Marshall Karp takes up the “NYPD Red” series with his latest “NYPD Red 7: The Murder Sorority.” Finding a single assassin in a city of 9 million people is no easy feat but finding five is virtually impossible. The NYPD Red team must investigate not one, but five murders. First, in lower Manhattan, a sniper’s bullet ends the life of a prominent citizen. Five miles uptown, a second high-profile victim has his throat slashed. These two are only the beginning. It seems a network of U.S. military-trained assassins is on the loose in New York City. Now that they are on their own, they’ve given themselves a new name Kappa Omega Delta — Killers On Demand. NYPD Red detectives Kylie MacDonald and Zach Jordan are called to hunt them down, but these mercenaries are well-trained in the art of escape, and they aren’t about to let anyone get in the way of fulfilling their contracts.

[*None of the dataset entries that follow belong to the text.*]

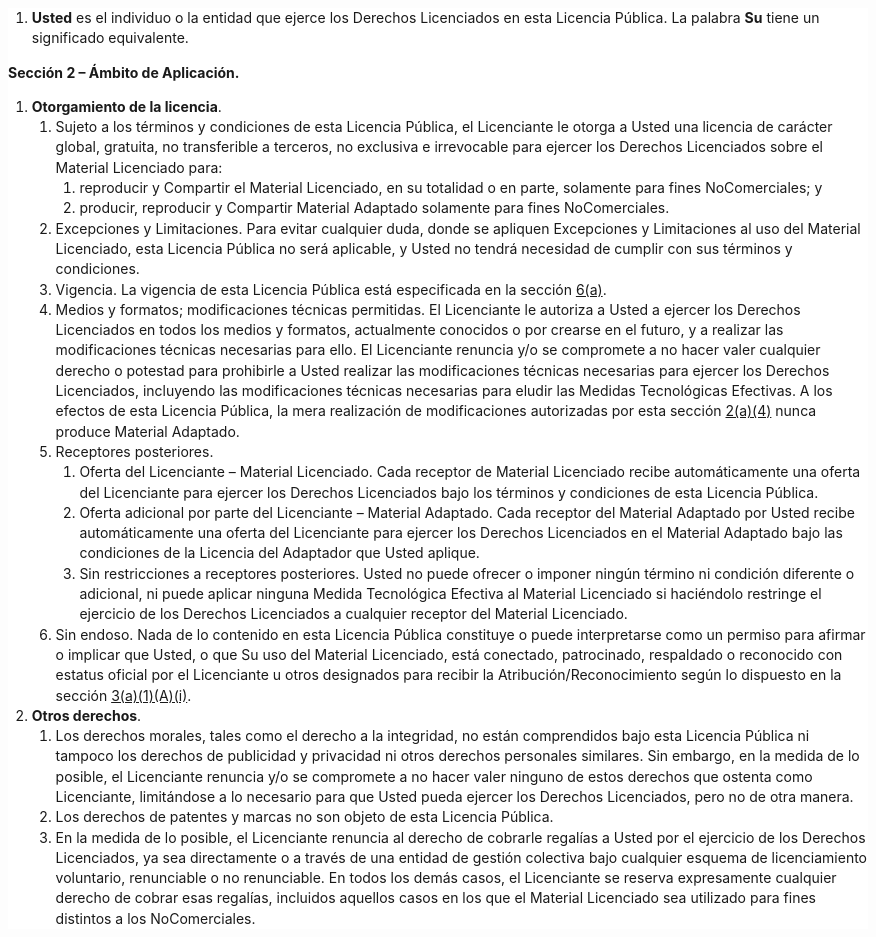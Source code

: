 1. **Usted** es el individuo o la entidad que ejerce los Derechos Licenciados en esta Licencia Pública. La palabra **Su** tiene un significado equivalente.

**Sección 2 – Ámbito de Aplicación.**

1. **Otorgamiento de la licencia**. 
   1. <a name="s2a1"></a>Sujeto a los términos y condiciones de esta Licencia Pública, el Licenciante le otorga a Usted una licencia de carácter global, gratuita, no transferible a terceros, no exclusiva e irrevocable para ejercer los Derechos Licenciados sobre el Material Licenciado para: 
      1. reproducir y Compartir el Material Licenciado, en su totalidad o en parte, solamente para fines NoComerciales; y
      1. producir, reproducir y Compartir Material Adaptado solamente para fines NoComerciales.
   1. Excepciones y Limitaciones. Para evitar cualquier duda, donde se apliquen Excepciones y Limitaciones al uso del Material Licenciado, esta Licencia Pública no será aplicable, y Usted no tendrá necesidad de cumplir con sus términos y condiciones.
   1. Vigencia. La vigencia de esta Licencia Pública está especificada en la sección [6(a)](#s6a).
   1. <a name="s2a4"></a>Medios y formatos; modificaciones técnicas permitidas. El Licenciante le autoriza a Usted a ejercer los Derechos Licenciados en todos los medios y formatos, actualmente conocidos o por crearse en el futuro, y a realizar las modificaciones técnicas necesarias para ello. El Licenciante renuncia y/o se compromete a no hacer valer cualquier derecho o potestad para prohibirle a Usted realizar las modificaciones técnicas necesarias para ejercer los Derechos Licenciados, incluyendo las modificaciones técnicas necesarias para eludir las Medidas Tecnológicas Efectivas. A los efectos de esta Licencia Pública, la mera realización de modificaciones autorizadas por esta sección [2(a)(4)](#s2a4) nunca produce Material Adaptado.
   1. Receptores posteriores. 
      1. Oferta del Licenciante – Material Licenciado. Cada receptor de Material Licenciado recibe automáticamente una oferta del Licenciante para ejercer los Derechos Licenciados bajo los términos y condiciones de esta Licencia Pública.
      1. Oferta adicional por parte del Licenciante – Material Adaptado. Cada receptor del Material Adaptado por Usted recibe automáticamente una oferta del Licenciante para ejercer los Derechos Licenciados en el Material Adaptado bajo las condiciones de la Licencia del Adaptador que Usted aplique.
      1. Sin restricciones a receptores posteriores. Usted no puede ofrecer o imponer ningún término ni condición diferente o adicional, ni puede aplicar ninguna Medida Tecnológica Efectiva al Material Licenciado si haciéndolo restringe el ejercicio de los Derechos Licenciados a cualquier receptor del Material Licenciado.
   1. Sin endoso. Nada de lo contenido en esta Licencia Pública constituye o puede interpretarse como un permiso para afirmar o implicar que Usted, o que Su uso del Material Licenciado, está conectado, patrocinado, respaldado o reconocido con estatus oficial por el Licenciante u otros designados para recibir la Atribución/Reconocimiento según lo dispuesto en la sección [3(a)(1)(A)(i)](#s3a1ai).
1. <a name="s2b"></a>**Otros derechos**.
   1. Los derechos morales, tales como el derecho a la integridad, no están comprendidos bajo esta Licencia Pública ni tampoco los derechos de publicidad y privacidad ni otros derechos personales similares. Sin embargo, en la medida de lo posible, el Licenciante renuncia y/o se compromete a no hacer valer ninguno de estos derechos que ostenta como Licenciante, limitándose a lo necesario para que Usted pueda ejercer los Derechos Licenciados, pero no de otra manera.
   1. Los derechos de patentes y marcas no son objeto de esta Licencia Pública.
   1. En la medida de lo posible, el Licenciante renuncia al derecho de cobrarle regalías a Usted por el ejercicio de los Derechos Licenciados, ya sea directamente o a través de una entidad de gestión colectiva bajo cualquier esquema de licenciamiento voluntario, renunciable o no renunciable. En todos los demás casos, el Licenciante se reserva expresamente cualquier derecho de cobrar esas regalías, incluidos aquellos casos en los que el Material Licenciado sea utilizado para fines distintos a los NoComerciales.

Peter Kirsanow takes up the mantle of W.E.B. Griffin’s “Men at War” series with his latest, “The Devil’s Weapons.” In April 1940, Dick Canidy and the agents of the OSS search war-torn Poland to find a rocket scientist who holds the key to the Nazi’s most dangerous weapon. The terms of the Soviet-Nazi Nonaggression pact state that Poland will be divided between the two dictatorships. When it’s learned that the Russians are rounding up enemies of the state in their occupation zone, Dr. Sebastian Kapsky manages to slip away. He spent years working with Walter Riedel and Werner von Braun in the early days of rocket science, but he refused to continue the work when he saw how the Nazis intended to pervert their work. That makes him the most knowledgeable person about German superweapons outside of Germany. Both the Germans and the Russians want him, but Wild Bill Donovan knows there’s only one man who can find him in the middle of a war zone and get him out safely — Dick Canidy.
Louise Penny’s latest entry in her Chief Inspector Gamache series is called “World of Curiosities.” It’s spring in Three Pines and everything and everyone is emerging from the harsh winter. Unfortunately, some things shouldn’t reemerge. As the villagers are preparing for a celebration, a young man and woman have reappeared in Armand Gamache and Jean-Guy Beauvoir’s lives. The two were young children when their troubled mother was murdered, leaving them permanently traumatized. It was the first case to bring the two investigators together. Now the children have arrived in the village of Three Pines and Gamache wants to know why. He is worried that the wounds these two have suffered have festered and will erupt. When a 160-year-old letter written by a long-dead stone mason is discovered, the alarm in the village rises. In it, the man describes his terror when asked to brick up an attic room somewhere in the village. The room is found, and the villagers decide to open it. As the bricks are removed, they find a world of curiosities, but Gamache recognizes something else. There seem to be puzzles within puzzles, and hidden messages warning of mayhem and revenge. In unsealing that room, an old enemy is released into the lives of the villagers and into the very heart of Armand Gamache’s home.